Problem:
Down to the last line of the listing, starting at the one with "## Introduction", retype each line exactly. Do not copy the pictures.

Provided entries:
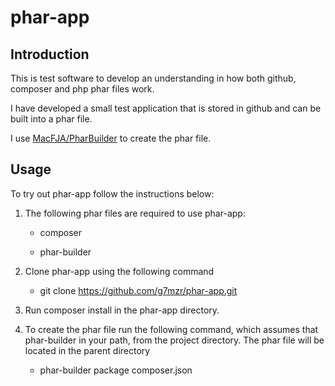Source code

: # phar-app

## Introduction

This is test software to develop an understanding in how both github, composer and
php phar files work.

I have developed a small test application that is stored in github and can be built
into a phar file.

I use [MacFJA/PharBuilder](https://github.com/MacFJA/PharBuilder) to create the phar
file.

##  Usage

To try out phar-app follow the instructions below:

1. The following phar files are required to use phar-app:

    * composer

    * phar-builder

2. Clone phar-app using the following command

    * git clone https://github.com/g7mzr/phar-app.git

3. Run composer install in the phar-app directory.

4. To create the phar file run the following command, which assumes that phar-builder
in your path, from the project directory.  The phar file will be located in the parent directory

    * phar-builder package composer.json


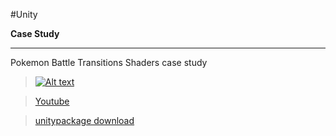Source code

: #Unity

**Case Study**

---
Pokemon Battle Transitions Shaders case study
>[![Alt text](https://img.youtube.com/vi/LnAoD7hgDxw/0.jpg)](https://www.youtube.com/watch?v=LnAoD7hgDxw)

>[Youtube](https://youtu.be/LnAoD7hgDxw)

>[unitypackage download](http://danjohnmoran.com/TutorialAssets/shaders_case_study_2_assets.unitypackage)
#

Finished exercise:
## Introduction

This is test software to develop an understanding in how both github, composer and
php phar files work.

I have developed a small test application that is stored in github and can be built
into a phar file.

I use [MacFJA/PharBuilder](https://github.com/MacFJA/PharBuilder) to create the phar
file.

##  Usage

To try out phar-app follow the instructions below:

1. The following phar files are required to use phar-app:

    * composer

    * phar-builder

2. Clone phar-app using the following command

    * git clone https://github.com/g7mzr/phar-app.git

3. Run composer install in the phar-app directory.

4. To create the phar file run the following command, which assumes that phar-builder
in your path, from the project directory.  The phar file will be located in the parent directory

    * phar-builder package composer.json


Source code

: #Unity

**Case Study**

---
Pokemon Battle Transitions Shaders case study
>[![Alt text](https://img.youtube.com/vi/LnAoD7hgDxw/0.jpg)](https://www.youtube.com/watch?v=LnAoD7hgDxw)

>[Youtube](https://youtu.be/LnAoD7hgDxw)

>[unitypackage download](http://danjohnmoran.com/TutorialAssets/shaders_case_study_2_assets.unitypackage)
#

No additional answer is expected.